Getting the Pay Raise You Deserve, Part I

It’s been an interesting couple of weeks to be a professor. March 23 there was the guy from the Washington Post, who proceeds from the basic assumption that professors are overpaid and underworked. A lot of people responded (call for the Day of Higher Ed, Aeron Haynie’s good response), and their responses are valid and important, but if you pair his editorial with news from the Chronicle of Higher Education yesterday, reporting on faculty salaries, the bleak picture suddenly gets sunny for the UW Colleges:

The Washington Post guy isn’t talking about us. He can’t be.

He mentions salaries that are almost $30,000 more than ours, for faculty at a two-year school where scholarship and research aren’t listed as part of their responsibilities. (Their teaching load seems higher, but one class might just about equal the time we’re asked to spend on professional development, at least as we work toward tenure or try to stay competitive in the merit pay pool—oh, wait. There hasn’t been money attached to merit ratings for something like eight years.)

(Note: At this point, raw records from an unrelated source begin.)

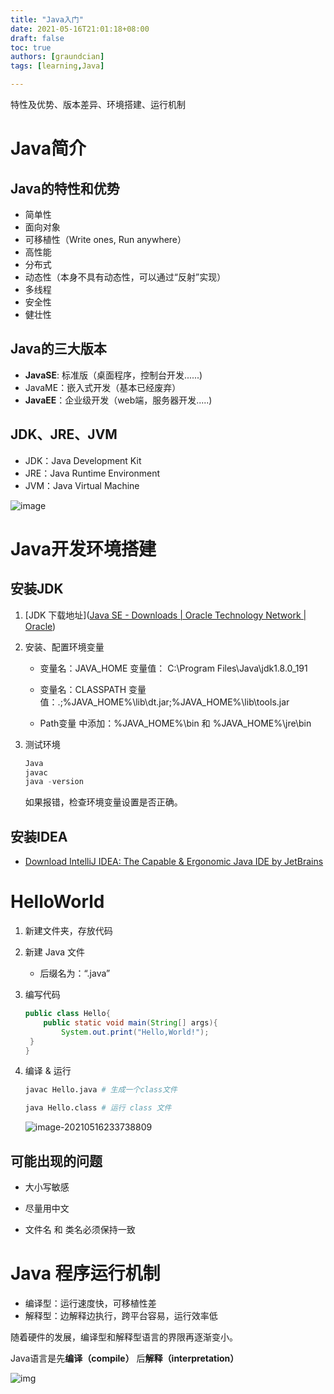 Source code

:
 ```yaml
---
title: "Java入门"
date: 2021-05-16T21:01:18+08:00
draft: false
toc: true
authors: [graundcian]
tags: [learning,Java]

---
```

特性及优势、版本差异、环境搭建、运行机制

<!--more-->

# Java简介

## Java的特性和优势

- 简单性
- 面向对象
- 可移植性（Write ones, Run anywhere）
- 高性能
- 分布式
- 动态性（本身不具有动态性，可以通过“反射”实现）
- 多线程
- 安全性
- 健壮性

## Java的三大版本

- **JavaSE**:  标准版（桌面程序，控制台开发......)
- JavaME：嵌入式开发（基本已经废弃）
- **JavaEE**：企业级开发（web端，服务器开发.....)

## JDK、JRE、JVM

- JDK：Java Development Kit
- JRE：Java Runtime Environment
- JVM：Java Virtual Machine

![image](https://cdn.jsdelivr.net/gh/Graundcian/images@master/blog/image.v0efhp6of2o.png)





# Java开发环境搭建

## 安装JDK

1. [JDK 下载地址]([Java SE - Downloads | Oracle Technology Network | Oracle](https://www.oracle.com/java/technologies/javase-downloads.html))

2. 安装、配置环境变量

   - 变量名：JAVA_HOME  变量值：  C:\Program Files\Java\jdk1.8.0_191
   
   - 变量名：CLASSPATH   变量值：.;%JAVA_HOME%\lib\dt.jar;%JAVA_HOME%\lib\tools.jar
   - Path变量 中添加：%JAVA_HOME%\bin  和  %JAVA_HOME%\jre\bin
   
3. 测试环境

   ```powershell
   Java
   javac
   java -version
   ```

   如果报错，检查环境变量设置是否正确。

## 安装IDEA

- [Download IntelliJ IDEA: The Capable & Ergonomic Java IDE by JetBrains](https://www.jetbrains.com/idea/download/#section=windows)



# HelloWorld

1. 新建文件夹，存放代码

2. 新建 Java 文件
   - 后缀名为：“.java”
   
3. 编写代码

   ```java
   public class Hello{
       public static void main(String[] args){
           System.out.print("Hello,World!");
   	}
   }
   ```


4. 编译 & 运行

   ```bash
   javac Hello.java # 生成一个class文件
   
   java Hello.class # 运行 class 文件
   ```
   
   ![image-20210516233738809](https://cdn.jsdelivr.net/gh/Graundcian/images@master/blog/2021/05/17/20210517155425.png)

## 可能出现的问题

- 大小写敏感

- 尽量用中文

- 文件名 和 类名必须保持一致

  

# Java 程序运行机制

- 编译型：运行速度快，可移植性差
- 解释型：边解释边执行，跨平台容易，运行效率低

随着硬件的发展，编译型和解释型语言的界限再逐渐变小。



Java语言是先**编译（compile）** 后**解释（interpretation）**

![img](https://cdn.jsdelivr.net/gh/Graundcian/images@master/blog/2021/05/17/20210517145907)
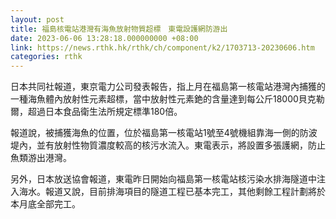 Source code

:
 ```yaml
---
layout: post
title: 福島核電站港灣有海魚放射物質超標　東電設護網防游出
date: 2023-06-06 13:28:18.000000000 +08:00
link: https://news.rthk.hk/rthk/ch/component/k2/1703713-20230606.htm
categories: rthk
---
```


日本共同社報道，東京電力公司發表報告，指上月在福島第一核電站港灣內捕獲的一種海魚體內放射性元素超標，當中放射性元素銫的含量達到每公斤18000貝克勒爾，超過日本食品衛生法所規定標準180倍。
   
報道說，被捕獲海魚的位置，位於福島第一核電站1號至4號機組靠海一側的防波堤內，並有放射性物質濃度較高的核污水流入。東電表示，將設置多張護網，防止魚類游出港灣。

另外，日本放送協會報道，東電昨日開始向福島第一核電站核污染水排海隧道中注入海水。報道又說，目前排海項目的隧道工程已基本完工，其他剩餘工程計劃將於本月底全部完工。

He imagines faculty are capable of spending 20 hours in the classroom (approximately six classes) as opposed to the UW Colleges typical 12 (typically 4 classes) and then getting all the class prep and grading done in another 20 hours a week. I know he’s not talking about us at this point-—that only works if faculty are delivering lectures they’ve delivered before, for classes they’ve taught multiple times before, assessing assignments that are not writing-intensive (maybe he’s imagining multiple-choice tests graded by scan-tron or given online), spending no time on course evaluation or innovation. That’s not us.

He seems to think we take a month off between semesters (I do usually manage to take a week off then), don’t work on spring break (most of us do), and he imagines us lying on the beach on “summer vacation from mid-May until September.” I don’t work full-time during the summer, but I work a lot.

He says that “faculty salaries now mirror those of most upper-middle-class Americans working 40 hours for 50 weeks,” but ours don’t, not in the UW Colleges. And most executives I know get more than 2 weeks of vacation.

THE LUXURY OF IMPROVING OUR LOT

Along with the Washington Post guy’s bad math comes the Chronicle of Higher Ed’s survey of faculty salaries.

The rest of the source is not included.